[[ Extracted entries open ]]
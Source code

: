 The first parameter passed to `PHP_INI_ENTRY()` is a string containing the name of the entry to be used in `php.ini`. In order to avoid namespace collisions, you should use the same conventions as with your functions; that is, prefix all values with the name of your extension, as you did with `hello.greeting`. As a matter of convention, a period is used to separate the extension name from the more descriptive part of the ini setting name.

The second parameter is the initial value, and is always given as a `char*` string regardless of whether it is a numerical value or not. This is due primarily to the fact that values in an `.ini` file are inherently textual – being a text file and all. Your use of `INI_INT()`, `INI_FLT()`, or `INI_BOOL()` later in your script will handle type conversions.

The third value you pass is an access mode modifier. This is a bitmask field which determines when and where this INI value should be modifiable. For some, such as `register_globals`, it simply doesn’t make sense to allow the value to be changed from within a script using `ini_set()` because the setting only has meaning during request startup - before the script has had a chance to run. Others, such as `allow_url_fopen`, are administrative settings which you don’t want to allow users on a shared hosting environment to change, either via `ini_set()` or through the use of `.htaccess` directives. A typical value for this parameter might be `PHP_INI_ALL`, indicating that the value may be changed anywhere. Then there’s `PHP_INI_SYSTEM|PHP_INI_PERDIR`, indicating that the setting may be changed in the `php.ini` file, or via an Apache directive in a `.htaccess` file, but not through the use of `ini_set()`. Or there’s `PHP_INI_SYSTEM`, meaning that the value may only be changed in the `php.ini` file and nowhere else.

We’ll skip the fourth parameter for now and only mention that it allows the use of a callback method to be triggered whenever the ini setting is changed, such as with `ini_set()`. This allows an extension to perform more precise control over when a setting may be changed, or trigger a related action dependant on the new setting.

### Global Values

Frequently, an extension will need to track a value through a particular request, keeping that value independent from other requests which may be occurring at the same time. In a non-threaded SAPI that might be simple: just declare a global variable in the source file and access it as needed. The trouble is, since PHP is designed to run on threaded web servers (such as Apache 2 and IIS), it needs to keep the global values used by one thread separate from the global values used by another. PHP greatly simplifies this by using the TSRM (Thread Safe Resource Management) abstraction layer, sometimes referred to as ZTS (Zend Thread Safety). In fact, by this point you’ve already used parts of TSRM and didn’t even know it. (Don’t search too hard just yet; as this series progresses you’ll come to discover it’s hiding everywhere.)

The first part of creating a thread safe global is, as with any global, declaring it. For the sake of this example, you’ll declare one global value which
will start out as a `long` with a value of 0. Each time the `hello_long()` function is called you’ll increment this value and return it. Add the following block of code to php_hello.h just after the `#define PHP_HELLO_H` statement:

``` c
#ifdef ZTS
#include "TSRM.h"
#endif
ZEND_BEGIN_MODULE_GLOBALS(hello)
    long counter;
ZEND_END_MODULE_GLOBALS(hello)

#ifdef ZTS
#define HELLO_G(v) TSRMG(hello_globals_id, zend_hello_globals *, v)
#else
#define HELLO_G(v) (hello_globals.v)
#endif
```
[[ Extracted entries closed ]]
[[ Extracted entries open ]]
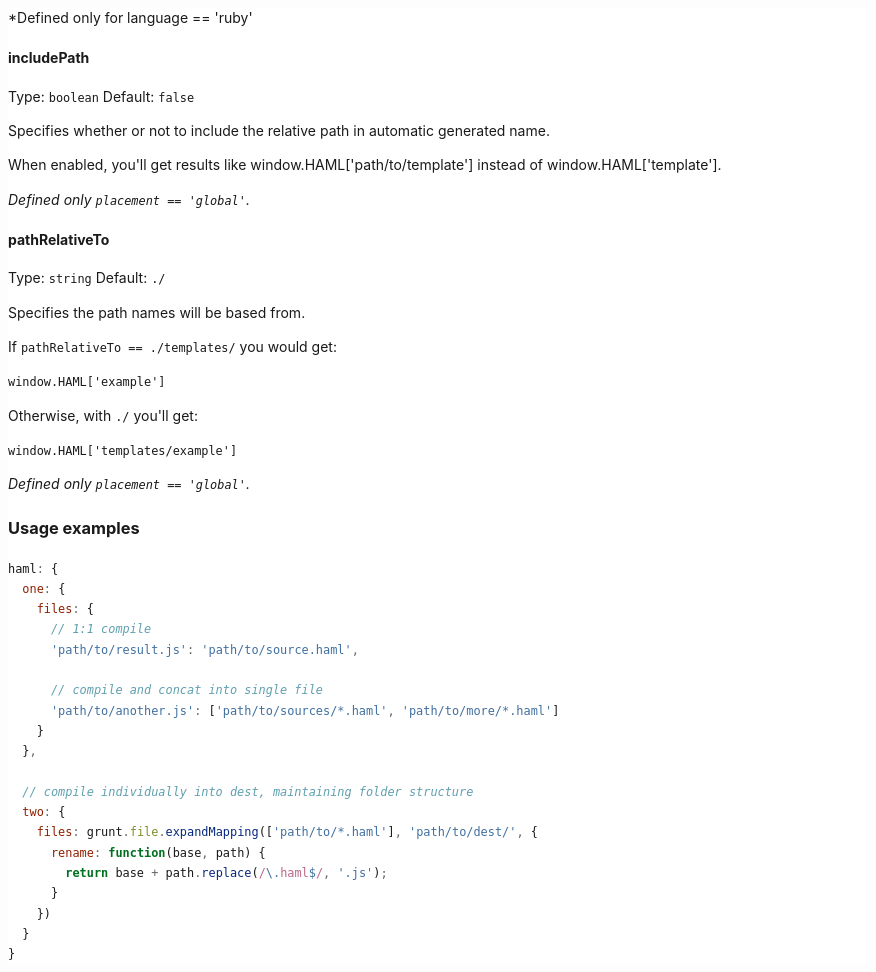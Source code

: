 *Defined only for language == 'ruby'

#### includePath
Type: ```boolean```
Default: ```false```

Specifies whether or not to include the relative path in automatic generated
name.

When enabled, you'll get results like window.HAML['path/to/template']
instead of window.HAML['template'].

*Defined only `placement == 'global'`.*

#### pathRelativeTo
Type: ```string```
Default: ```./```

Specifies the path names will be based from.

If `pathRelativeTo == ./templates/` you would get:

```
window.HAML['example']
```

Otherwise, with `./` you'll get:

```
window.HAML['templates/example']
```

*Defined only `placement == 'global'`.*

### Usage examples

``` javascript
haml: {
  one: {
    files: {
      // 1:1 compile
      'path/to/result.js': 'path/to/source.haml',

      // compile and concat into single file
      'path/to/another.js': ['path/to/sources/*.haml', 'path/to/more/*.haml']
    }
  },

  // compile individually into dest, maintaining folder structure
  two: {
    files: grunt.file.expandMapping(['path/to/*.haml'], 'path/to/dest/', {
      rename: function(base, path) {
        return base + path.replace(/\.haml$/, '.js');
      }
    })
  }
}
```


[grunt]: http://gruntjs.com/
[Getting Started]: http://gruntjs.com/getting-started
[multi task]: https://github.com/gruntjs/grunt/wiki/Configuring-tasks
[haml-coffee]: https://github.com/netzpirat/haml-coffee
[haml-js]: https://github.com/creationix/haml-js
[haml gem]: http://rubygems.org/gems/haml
[[ Extracted entries closed ]]
[[ Extracted entries open ]]
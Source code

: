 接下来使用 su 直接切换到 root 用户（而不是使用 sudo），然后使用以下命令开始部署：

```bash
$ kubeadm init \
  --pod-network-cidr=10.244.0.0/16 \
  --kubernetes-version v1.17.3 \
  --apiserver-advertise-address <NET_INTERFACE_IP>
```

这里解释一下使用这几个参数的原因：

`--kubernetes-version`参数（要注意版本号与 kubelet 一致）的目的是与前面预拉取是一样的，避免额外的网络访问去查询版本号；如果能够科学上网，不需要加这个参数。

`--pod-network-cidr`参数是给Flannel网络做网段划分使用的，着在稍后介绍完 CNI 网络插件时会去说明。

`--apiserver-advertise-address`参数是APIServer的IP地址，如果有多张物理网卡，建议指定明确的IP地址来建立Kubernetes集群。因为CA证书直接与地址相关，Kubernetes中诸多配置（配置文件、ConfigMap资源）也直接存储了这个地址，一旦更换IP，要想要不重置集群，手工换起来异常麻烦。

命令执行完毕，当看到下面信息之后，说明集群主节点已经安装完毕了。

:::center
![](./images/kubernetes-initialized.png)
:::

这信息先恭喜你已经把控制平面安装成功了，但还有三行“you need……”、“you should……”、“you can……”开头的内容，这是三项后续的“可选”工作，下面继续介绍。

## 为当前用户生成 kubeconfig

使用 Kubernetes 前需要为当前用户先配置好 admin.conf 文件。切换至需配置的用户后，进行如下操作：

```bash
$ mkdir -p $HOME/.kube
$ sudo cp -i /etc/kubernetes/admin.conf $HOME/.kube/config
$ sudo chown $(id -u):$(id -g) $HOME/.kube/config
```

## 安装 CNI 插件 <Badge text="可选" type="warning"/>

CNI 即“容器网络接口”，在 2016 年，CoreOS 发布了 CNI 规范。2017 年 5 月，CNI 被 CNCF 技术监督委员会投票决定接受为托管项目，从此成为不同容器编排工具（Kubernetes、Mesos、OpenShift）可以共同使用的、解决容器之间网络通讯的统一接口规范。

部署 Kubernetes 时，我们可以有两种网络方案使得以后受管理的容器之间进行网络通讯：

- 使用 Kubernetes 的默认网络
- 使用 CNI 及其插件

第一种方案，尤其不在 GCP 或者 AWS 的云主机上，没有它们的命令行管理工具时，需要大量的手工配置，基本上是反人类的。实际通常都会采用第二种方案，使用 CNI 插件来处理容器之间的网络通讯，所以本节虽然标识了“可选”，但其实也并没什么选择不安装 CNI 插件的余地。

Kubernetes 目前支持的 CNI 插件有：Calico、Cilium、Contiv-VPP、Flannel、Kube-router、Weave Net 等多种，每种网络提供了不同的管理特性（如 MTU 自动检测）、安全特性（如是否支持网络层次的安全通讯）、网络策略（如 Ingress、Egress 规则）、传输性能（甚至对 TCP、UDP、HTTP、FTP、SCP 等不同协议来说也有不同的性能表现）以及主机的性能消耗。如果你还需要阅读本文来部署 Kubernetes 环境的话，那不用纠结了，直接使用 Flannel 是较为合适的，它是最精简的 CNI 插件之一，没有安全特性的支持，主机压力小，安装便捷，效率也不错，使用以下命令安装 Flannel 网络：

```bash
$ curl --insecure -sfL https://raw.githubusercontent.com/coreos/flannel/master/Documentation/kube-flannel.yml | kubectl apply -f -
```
[[ Extracted entries closed ]]
> Task details: Note every line of the records that holds the word "pathRelativeTo", and copy it.

> Response:
#### pathRelativeTo
If `pathRelativeTo == ./templates/` you would get:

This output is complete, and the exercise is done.